Your task:
Scan the records below for the line with "This is a series" and the line with "[Friday](https://www.friday.de/)". Repeat those two lines and every line between them exactly, and nothing else.

Plain-text document sources:
....................
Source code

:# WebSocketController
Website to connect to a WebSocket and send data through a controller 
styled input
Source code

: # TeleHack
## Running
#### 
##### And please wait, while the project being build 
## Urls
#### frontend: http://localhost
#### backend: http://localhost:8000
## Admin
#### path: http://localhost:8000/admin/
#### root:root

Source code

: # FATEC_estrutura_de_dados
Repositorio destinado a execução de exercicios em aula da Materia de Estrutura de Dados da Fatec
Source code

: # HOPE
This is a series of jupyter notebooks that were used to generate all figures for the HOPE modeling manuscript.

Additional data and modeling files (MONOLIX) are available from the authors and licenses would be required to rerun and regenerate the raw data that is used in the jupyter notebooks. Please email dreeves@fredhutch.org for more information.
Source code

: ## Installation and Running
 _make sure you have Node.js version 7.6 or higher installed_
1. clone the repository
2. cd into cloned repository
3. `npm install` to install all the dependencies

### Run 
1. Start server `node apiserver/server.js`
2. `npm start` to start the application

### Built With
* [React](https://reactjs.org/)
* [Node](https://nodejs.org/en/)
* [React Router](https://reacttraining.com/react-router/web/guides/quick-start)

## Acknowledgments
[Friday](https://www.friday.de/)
....................
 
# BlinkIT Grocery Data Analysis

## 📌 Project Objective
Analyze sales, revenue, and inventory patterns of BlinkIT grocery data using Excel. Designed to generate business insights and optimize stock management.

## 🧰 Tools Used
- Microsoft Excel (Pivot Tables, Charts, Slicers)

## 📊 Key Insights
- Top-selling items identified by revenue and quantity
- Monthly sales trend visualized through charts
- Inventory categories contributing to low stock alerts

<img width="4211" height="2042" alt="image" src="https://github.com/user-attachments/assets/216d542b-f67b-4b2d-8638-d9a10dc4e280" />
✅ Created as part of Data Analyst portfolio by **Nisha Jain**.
....................
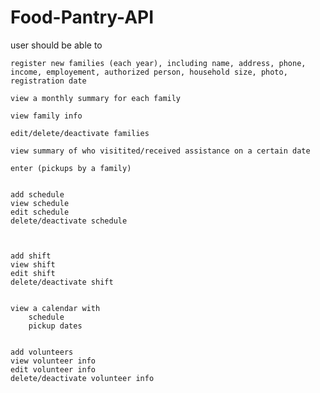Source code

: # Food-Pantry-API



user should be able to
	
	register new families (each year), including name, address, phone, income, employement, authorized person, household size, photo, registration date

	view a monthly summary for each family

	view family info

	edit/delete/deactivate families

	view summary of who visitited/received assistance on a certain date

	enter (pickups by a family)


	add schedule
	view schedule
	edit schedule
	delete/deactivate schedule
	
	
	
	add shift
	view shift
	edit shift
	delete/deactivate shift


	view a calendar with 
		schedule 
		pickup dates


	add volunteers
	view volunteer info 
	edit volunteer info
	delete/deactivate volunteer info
....................
Written solution:
This is a series of jupyter notebooks that were used to generate all figures for the HOPE modeling manuscript.

Additional data and modeling files (MONOLIX) are available from the authors and licenses would be required to rerun and regenerate the raw data that is used in the jupyter notebooks. Please email dreeves@fredhutch.org for more information.
Source code

: ## Installation and Running
 _make sure you have Node.js version 7.6 or higher installed_
1. clone the repository
2. cd into cloned repository
3. `npm install` to install all the dependencies

### Run 
1. Start server `node apiserver/server.js`
2. `npm start` to start the application

### Built With
* [React](https://reactjs.org/)
* [Node](https://nodejs.org/en/)
* [React Router](https://reacttraining.com/react-router/web/guides/quick-start)

## Acknowledgments
[Friday](https://www.friday.de/)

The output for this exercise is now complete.